Meaghan Sargeant

Personal information
- Full name: Meaghan Sargeant
- Date of birth: 16 March 1994 (age 32)
- Place of birth: Sheffield, England
- Height: 1.70 m (5 ft 7 in)
- Position: Defender

Youth career
- Sheffield United
- 2010–2012: Arsenal

Senior career*
- Years: Team / Apps / (Gls)
- 2012–2013: Notts County / 12 / (0)
- 2014–2019: Birmingham City / 56 / (4)
- 2019–2021: Bristol City / 15 / (0)
- 2021–2023: Aston Villa / 12 / (0)
- Total:  / 95 / (4)

International career
- 2011: England U17 / 9 / (1)
- 2012: England U19 / 11 / (0)
- 2017: England U23 / 3 / (0)

= Meaghan Sargeant =

English footballer

Meaghan Sargeant (born 16 March 1994) is an English former footballer who played as a defender for Notts County, Birmingham City, Bristol City and Aston Villa.

==Club career==
Sargeant progressed through Sheffield United's Centre of Excellence, before joining Arsenal Ladies' Academy. In January 2012, Sargeant signed for Lincoln Ladies.

In March 2014, Sargeant joined Birmingham City. In February 2016, she signed a new contract with Birmingham City.
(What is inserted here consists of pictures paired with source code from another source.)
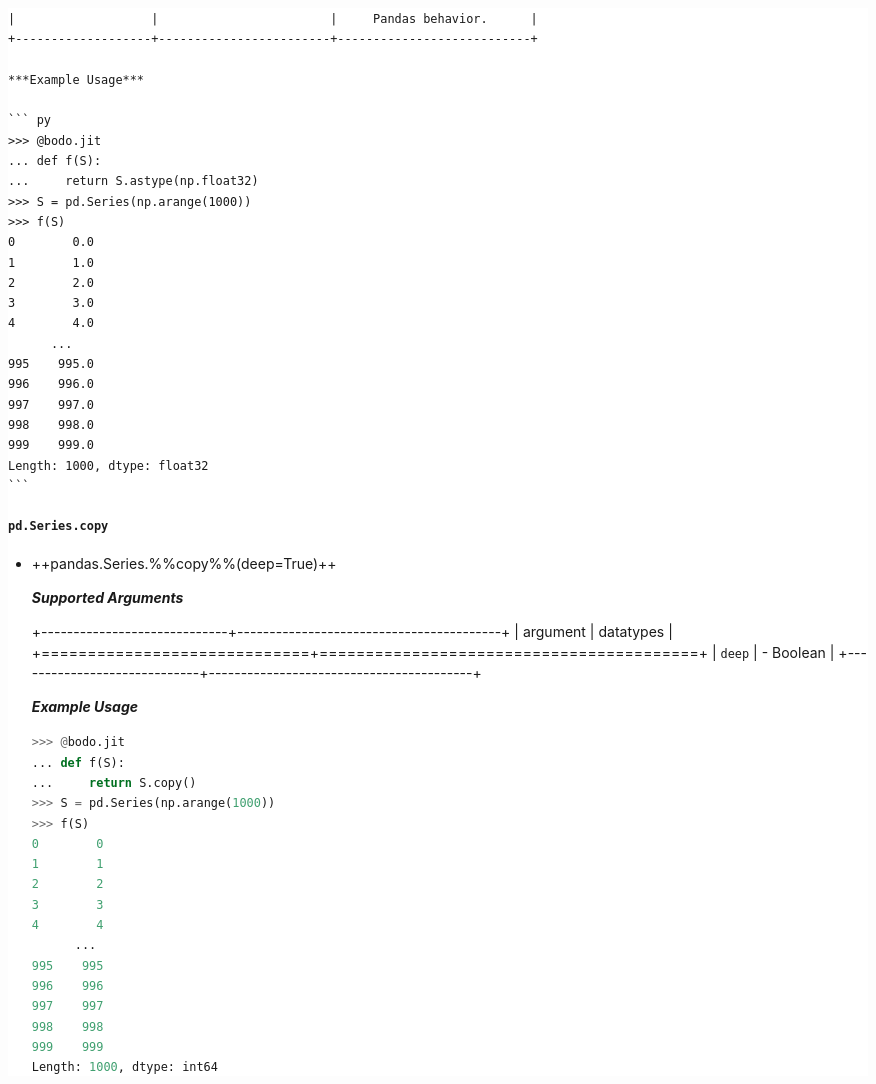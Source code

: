     |                   |                        |     Pandas behavior.      |
    +-------------------+------------------------+---------------------------+

    ***Example Usage***

    ``` py
    >>> @bodo.jit
    ... def f(S):
    ...     return S.astype(np.float32)
    >>> S = pd.Series(np.arange(1000))
    >>> f(S)
    0        0.0
    1        1.0
    2        2.0
    3        3.0
    4        4.0
          ...
    995    995.0
    996    996.0
    997    997.0
    998    998.0
    999    999.0
    Length: 1000, dtype: float32
    ```

#### `pd.Series.copy`

-  ++pandas.Series.%%copy%%(deep=True)++

    ***Supported Arguments***

    +-----------------------------+-----------------------------------------+
    | argument                    | datatypes                               |
    +=============================+=========================================+
    | `deep`                      | -   Boolean                             |
    +-----------------------------+-----------------------------------------+

    ***Example Usage***

    ``` py
    >>> @bodo.jit
    ... def f(S):
    ...     return S.copy()
    >>> S = pd.Series(np.arange(1000))
    >>> f(S)
    0        0
    1        1
    2        2
    3        3
    4        4
          ...
    995    995
    996    996
    997    997
    998    998
    999    999
    Length: 1000, dtype: int64
    ```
In May 2019, despite rumours linking her with Arsenal, Sargeant became the first summer signing for Bristol City, joining the club on a two-year deal alongside Charlie Wellings. During her second season with the club, she made only three appearances due to injury.

On 3 July 2021, Sargeant signed for Aston Villa on a two-year contract. She was their fifth signing of the summer. After making 13 appearances in her first season with the club, she suffered from a recurring back injury throughout the 2022/23 season.

On 20 June 2023, Sargeant announced that she would retire as a player at the age of 29, due to her injury, but would continue her career at Aston Villa in a non-playing role.